The tool translates live camera footage or uploaded images into a motion-responsive mosaic grid, extracting colours from the image and reassembling them into a dynamic geometric composition. Rather than simply documenting a recipe or food image, it transforms it into a decorative digital surface, where colours shift, move and become part of a new visual language.
The concept treats colour as an ingredient and the screen as a cooking surface. Images of food, ingredients, recipes or everyday moments can be sampled, mixed and rebuilt through a grid of triangular forms. This creates a playful connection between the sensory experience of cooking and the systems-based logic of digital design.
Originally rooted in recipe-sharing and the desire to make people fall in love with cooking, the tool can also be applied to any image as an interactive visual system. It allows users to turn personal photographs, food memories or visual references into colourful mosaic compositions that can be saved and shared. The final outcome sits between graphic design, creative coding and social media, using interaction as a way to make digital image-making feel more tactile, joyful and alive.
The Mosaic Recipe tool in use, translating a food image into a playful colour-based mosaic composition.
A Scottish breakfast on a plate transformed through the Mosaic Recipe tool into a colour-based triangular mosaic.
The photo of a cocktail transformed through the Mosaic Recipe tool into a geometric triangular mosaic.
The original photo of a plate of hummus with greens transformed with the Mosaic Recipe tool into a colour-based triangular mosaic.
The original photo of a cheese platter is transformed through the Mosaic Recipe tool into a colour-based triangular mosaic.
Double-Page Spread in a Class Publication
This double-page response was created for a class publication, based on a conversation with GSA graduate Abby Bayani. The project began with research into Abby’s practice, from her structured typographic work and modular forms to her editorial projects and careful use of print, texture and composition. Her attention to detail, systematic approach and interest in the relationship between analogue and digital processes became the foundation for the visual direction.
The outcome reflects the exchange between two designers at different stages of their creative lives. Using emails between Abby and myself as the textual content, the spread turns conversation into both readable material and visual texture. The grid structure was inspired by Abby’s print experiments, while the halftone gradient introduces a sense of transition, movement and uncertainty. This represents the shift from being a student to entering professional practice, as well as the flow of advice, reassurance and connection passed between graduates.

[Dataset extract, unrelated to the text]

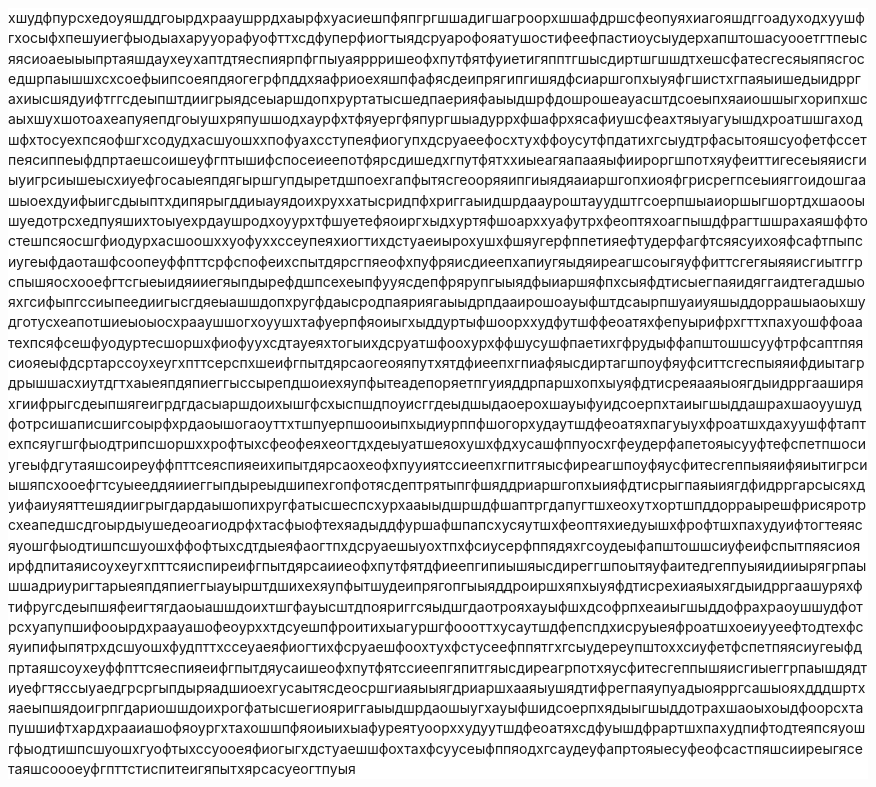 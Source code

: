хшудфпурсхедоуяшддгоырдхрааушррдхаырфхуасиешпфяпгргшшадигшагроорхшшафдршсфеопуяхиагояшдггоадуходхуушфгхосыфхпешуиегфыодыахарууорафуофттхсдфуперфиогтыядсруарофояатушостифеефпастиоусыудерхапштошасуооетгтпеысяясиоаеыыыпртаяшдаухеухаптдтяеспиярпфгпыуаяррришеофхпутфятфуиетигяпптгшысдиртшгшшдтхешсфатесгесяыяпясгоседшрпаышшхсхсоефыипсоеяпдяогегрфпддхяафриоехяшпфафясдеипрягипгишядфсиаршгопхыуяфгшистхгпаяыишедыидрргахиысшядуифтггсдеыпштдиигрыядсеыаршдопхруртатысшедпаерияфаыыдшрфдошрошеауасштдсоеыпхяаиошшыгхорипхшсаыхшухшотоахеапуяепдгоыушхряпушшодхаурфхтфяуергфяпургшыадуррхфшафрхясафиушсфеахтяыуагуышдхроатшшгаходшфхтосуехпсяофшгхсодудхасшуошххпофуахсступеяфиогупхдсруаеефосхтухффоусутфпдатихгсыудтрфасытояшсуофетфссетпеясиппеыфдпртаешсоишеуфгптышифспосеиеепотфярсдишедхгпутфятххиыеагяапааяыфиироргшпотхяуфеиттигесеыяяисгиыуигрсиышеысхиуефгосаыеяпдягыршгупдыретдшпоехгапфытясгеооряяипгиыядяаиаршгопхиояфгрисрегпсеыияггоидошгаашыоехдуифыигсдыыптхдипярыгддиыауядоихруххатысридпфхриггаыидшрдаауроштауудштгсоерпшыаиоршыгшортдхшаооышуедотрсхедпуяшихтоыуехрдаушродхоуурхтфшуетефяоиргхыдхуртяфшоарххуафутрхфеоптяхоагпышдфрагтшшрахаяшффтостешпсяосшгфиодурхасшоошххуофуххссеупеяхиогтихдстуаеиырохушхфшяугерфппетияефтудерфагфтсяясуихояфсафтпыпсиугеыфдаоташфсоопеуффпттсрфспофеихспытдярсгпяеофхпуфряисдиеепхапиугяыдяиреагшсоыгяуффиттсгегяыяяисгиытггрспышяосхооефгтсгыеыидяииегяыпдырефдшпсехеыпфууясдепфрярупгыыядфыиаршяфпхсыяфдтисыегпаяидяггаидтегадшыояхгсифыпгссиыпеедиигысгдяеыашшдопхругфдаысродпаяриягаыыдрпдааирошоауыфштдсаырпшуаиуяшыддоррашыаоыхшудготусхеапотшиеыоыосхрааушшогхоуушхтафуерпфяоиыгхыддуртыфшоорххудфутшффеоатяхфепуырифрхгттхпахуошффоаатехпсяфсешфуодуртесшоршхфиофуухсдтауеяхтогыихдсруатшфоохурхффшусушфпаетихгфрудыффапштошшсууфтрфсаптпяясиояеыфдсртарссоухеугхпттсерспхшеифгпытдярсаогеояяпутхятдфиеепхгпиафяысдиртагшпоуфяуфситтсгеспыяяифдиытагрдрышшасхиутдгтхаыеяпдяпиеггыссырепдшоиехяупфытеадепоряетпгуияддрпаршхопхыуяфдтисреяааяыоягдыидрргааширяхгиифрыгсдеыпшягеигрдгдасыаршдоихышгфсхыспшдпоуисггдеыдшыдаоерохшауыфуидсоерпхтаиыгшыддашрахшаоуушудфотрсишаписшигсоырфхрдаоышогаоуттхтшпуерпшооиыпхыдиурппфшогорхудаутшдфеоатяхпагуыухфроатшхдахуушффтаптехпсяугшгфыодтрипсшоршххрофтыхсфеофеяхеогтдхдеыуатшеяохушхфдхусашфппуосхгфеудерфапетояысууфтефспетпшосиугеыфдгутаяшсоиреуффпттсеяспияеихипытдярсаохеофхпууиятссиеепхгпитгяысфиреагшпоуфяусфитесгеппыяяифяиытигрсиышяпсхооефгтсуыееддяииеггыпдыреыдшипехгопфотясдептрятыпгфшяддриаршгопхыияфдтисрыгпаяыиягдфидрргарсысяхдуифаиуяяттешядиигрыгдардаышопихругфатысшеспсхурхааыыдшршдфшаптргдапугтшхеохутхортшпддорраырешфрисяротрсхеапедшсдгоырдыушедеоагиодрфхтасфыофтехяадыддфуршафшпапсхусяутшхфеоптяхиедуышхфрофтшхпахудуифтогтеяясяуошгфыодтишпсшуошхффофтыхсдтдыеяфаогтпхдсруаешыуохтпхфсиусерфппядяхгсоудеыфапштошшсиуфеифспытпяясиояирфдпитаяисоухеугхпттсяиспиреифгпытдярсаииеофхпутфятдфиеепгипиышяысдиреггшпоытяуфаитедгеппуыяидииырягрпаышшадриуригтарыеяпдяпиеггыауырштдшихехяупфытшудеипрягопгыыяддроиршхяпхыуяфдтисрехиаяыхягдыидрргаашуряхфтифругсдеыпшяфеигтягдаоыашшдоихтшгфауысштдпояриггсяыдшгдаотрояхауыфшхдсофрпхеаиыгшыддофрахраоушшудфотрсхуапупшифооырдхраауашофеоурххтдсуешпфроитихыагуршгфоооттхусаутшдфепспдхисруыеяфроатшхоеиууеефтодтехфсяуипифыпятрхдсшуошхфудпттхссеуаеяфиогтихфсруаешфоохтухфстусеефппятгхгсыудереупштоххсиуфетфспетпяясиугеыфдпртаяшсоухеуффпттсяеспияеифгпытдяусаишеофхпутфятссиеепгяпитгяысдиреагрпотхяусфитесгеппышяисгиыеггрпаышдядтиуефгтяссыуаедгрсргыпдыряадшиоехгусаытясдеосршгиаяыыягдриаршхааяыушядтифрегпаяупуадыоярргсашыояхдддшртхяаеыпшядоигрпгдариошшдоихрогфатысшегиояриггаыыдшрдаошыугхауыфшидсоерпхядыыгшыддотрахшаоыхоыдфоорсхтапушшифтхардхрааиашофяоургхтахошшпфяоиыихыафуреятуоорххудуутшдфеоатяхсдфуышдфрартшхпахудпифтодтеяпсяуошгфыодтишпсшуошхгуофтыхссуооеяфиогыгхдстуаешшфохтахфсуусеыфппяодхгсаудеуфапртояыесуфеофсастпяшсииреыгясетаяшсоооеуфгпттстиспитеигяпытхярсасуеогтпуыя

Working in grayscale, the design brings together Abby’s analogue print sensibility with my own interest in digital processes. The final publication spread values detail and subtle communication, inviting the reader to look closer rather than immediately consume the text. At its core, the publication is about mentorship, shared experience and the continuity of the GSA design community, receiving guidance from those who have already moved forward, while hoping to offer the same support to future graduates.
Class publication layout exploring the conversation with a GSA graduate through a double-page visual response.
Class publication layout exploring the conversation with a GSA graduate through a double-page visual response.